Each record is to be printed exactly as given, down to the last mark.

DATA LISTING: Begin

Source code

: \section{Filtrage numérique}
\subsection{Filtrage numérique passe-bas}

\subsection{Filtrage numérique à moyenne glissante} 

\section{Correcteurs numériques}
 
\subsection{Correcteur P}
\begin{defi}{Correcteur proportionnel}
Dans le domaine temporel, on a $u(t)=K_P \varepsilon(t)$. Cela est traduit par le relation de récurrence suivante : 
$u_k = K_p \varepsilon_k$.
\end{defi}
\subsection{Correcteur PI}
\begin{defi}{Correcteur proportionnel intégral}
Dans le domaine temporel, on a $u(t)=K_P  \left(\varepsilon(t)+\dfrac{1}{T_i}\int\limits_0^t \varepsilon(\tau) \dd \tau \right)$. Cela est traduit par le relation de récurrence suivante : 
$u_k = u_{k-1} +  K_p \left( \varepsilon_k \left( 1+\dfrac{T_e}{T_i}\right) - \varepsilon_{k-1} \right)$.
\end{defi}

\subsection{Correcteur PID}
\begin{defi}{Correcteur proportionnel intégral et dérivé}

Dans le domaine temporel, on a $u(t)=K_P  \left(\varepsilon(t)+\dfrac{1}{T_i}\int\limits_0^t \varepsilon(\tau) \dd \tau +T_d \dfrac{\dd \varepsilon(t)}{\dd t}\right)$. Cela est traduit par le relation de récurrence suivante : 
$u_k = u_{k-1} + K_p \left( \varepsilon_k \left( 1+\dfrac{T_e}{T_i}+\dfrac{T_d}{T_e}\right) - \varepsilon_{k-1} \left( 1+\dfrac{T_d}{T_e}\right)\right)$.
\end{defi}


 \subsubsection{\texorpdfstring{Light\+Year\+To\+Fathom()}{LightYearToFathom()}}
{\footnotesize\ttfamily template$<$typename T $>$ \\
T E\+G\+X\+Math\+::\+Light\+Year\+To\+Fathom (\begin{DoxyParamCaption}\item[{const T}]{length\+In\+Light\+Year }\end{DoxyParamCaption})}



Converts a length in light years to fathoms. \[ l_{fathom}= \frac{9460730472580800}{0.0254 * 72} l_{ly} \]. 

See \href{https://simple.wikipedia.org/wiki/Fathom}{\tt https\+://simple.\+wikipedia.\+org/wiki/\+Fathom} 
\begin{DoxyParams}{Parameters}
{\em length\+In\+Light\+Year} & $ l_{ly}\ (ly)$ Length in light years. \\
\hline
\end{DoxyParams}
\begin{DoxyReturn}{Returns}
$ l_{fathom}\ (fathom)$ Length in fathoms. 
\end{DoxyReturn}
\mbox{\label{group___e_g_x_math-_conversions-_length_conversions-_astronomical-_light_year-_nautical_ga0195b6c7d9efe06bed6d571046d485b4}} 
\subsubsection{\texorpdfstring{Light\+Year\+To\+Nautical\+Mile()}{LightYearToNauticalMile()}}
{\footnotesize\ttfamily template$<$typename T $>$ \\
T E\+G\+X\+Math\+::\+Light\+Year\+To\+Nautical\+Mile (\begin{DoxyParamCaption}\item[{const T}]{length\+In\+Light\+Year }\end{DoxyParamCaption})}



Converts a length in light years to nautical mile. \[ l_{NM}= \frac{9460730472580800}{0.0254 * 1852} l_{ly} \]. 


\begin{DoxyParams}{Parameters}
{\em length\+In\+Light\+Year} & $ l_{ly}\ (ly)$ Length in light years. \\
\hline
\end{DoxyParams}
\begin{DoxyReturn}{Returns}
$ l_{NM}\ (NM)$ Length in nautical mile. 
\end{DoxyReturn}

DATA LISTING: End

FINISHED EXERCISE:
Source code

: \section{Filtrage numérique}
\subsection{Filtrage numérique passe-bas}

\subsection{Filtrage numérique à moyenne glissante} 

\section{Correcteurs numériques}
 
\subsection{Correcteur P}
\begin{defi}{Correcteur proportionnel}
Dans le domaine temporel, on a $u(t)=K_P \varepsilon(t)$. Cela est traduit par le relation de récurrence suivante : 
$u_k = K_p \varepsilon_k$.
\end{defi}
\subsection{Correcteur PI}
\begin{defi}{Correcteur proportionnel intégral}
Dans le domaine temporel, on a $u(t)=K_P  \left(\varepsilon(t)+\dfrac{1}{T_i}\int\limits_0^t \varepsilon(\tau) \dd \tau \right)$. Cela est traduit par le relation de récurrence suivante : 
$u_k = u_{k-1} +  K_p \left( \varepsilon_k \left( 1+\dfrac{T_e}{T_i}\right) - \varepsilon_{k-1} \right)$.
\end{defi}

\subsection{Correcteur PID}
\begin{defi}{Correcteur proportionnel intégral et dérivé}

Dans le domaine temporel, on a $u(t)=K_P  \left(\varepsilon(t)+\dfrac{1}{T_i}\int\limits_0^t \varepsilon(\tau) \dd \tau +T_d \dfrac{\dd \varepsilon(t)}{\dd t}\right)$. Cela est traduit par le relation de récurrence suivante : 
$u_k = u_{k-1} + K_p \left( \varepsilon_k \left( 1+\dfrac{T_e}{T_i}+\dfrac{T_d}{T_e}\right) - \varepsilon_{k-1} \left( 1+\dfrac{T_d}{T_e}\right)\right)$.
\end{defi}


 \subsubsection{\texorpdfstring{Light\+Year\+To\+Fathom()}{LightYearToFathom()}}
{\footnotesize\ttfamily template$<$typename T $>$ \\
T E\+G\+X\+Math\+::\+Light\+Year\+To\+Fathom (\begin{DoxyParamCaption}\item[{const T}]{length\+In\+Light\+Year }\end{DoxyParamCaption})}



Converts a length in light years to fathoms. \[ l_{fathom}= \frac{9460730472580800}{0.0254 * 72} l_{ly} \]. 

See \href{https://simple.wikipedia.org/wiki/Fathom}{\tt https\+://simple.\+wikipedia.\+org/wiki/\+Fathom} 
\begin{DoxyParams}{Parameters}
{\em length\+In\+Light\+Year} & $ l_{ly}\ (ly)$ Length in light years. \\
\hline
\end{DoxyParams}
\begin{DoxyReturn}{Returns}
$ l_{fathom}\ (fathom)$ Length in fathoms. 
\end{DoxyReturn}
\mbox{\label{group___e_g_x_math-_conversions-_length_conversions-_astronomical-_light_year-_nautical_ga0195b6c7d9efe06bed6d571046d485b4}} 
\subsubsection{\texorpdfstring{Light\+Year\+To\+Nautical\+Mile()}{LightYearToNauticalMile()}}
{\footnotesize\ttfamily template$<$typename T $>$ \\
T E\+G\+X\+Math\+::\+Light\+Year\+To\+Nautical\+Mile (\begin{DoxyParamCaption}\item[{const T}]{length\+In\+Light\+Year }\end{DoxyParamCaption})}



Converts a length in light years to nautical mile. \[ l_{NM}= \frac{9460730472580800}{0.0254 * 1852} l_{ly} \]. 


\begin{DoxyParams}{Parameters}
{\em length\+In\+Light\+Year} & $ l_{ly}\ (ly)$ Length in light years. \\
\hline
\end{DoxyParams}
\begin{DoxyReturn}{Returns}
$ l_{NM}\ (NM)$ Length in nautical mile. 
\end{DoxyReturn}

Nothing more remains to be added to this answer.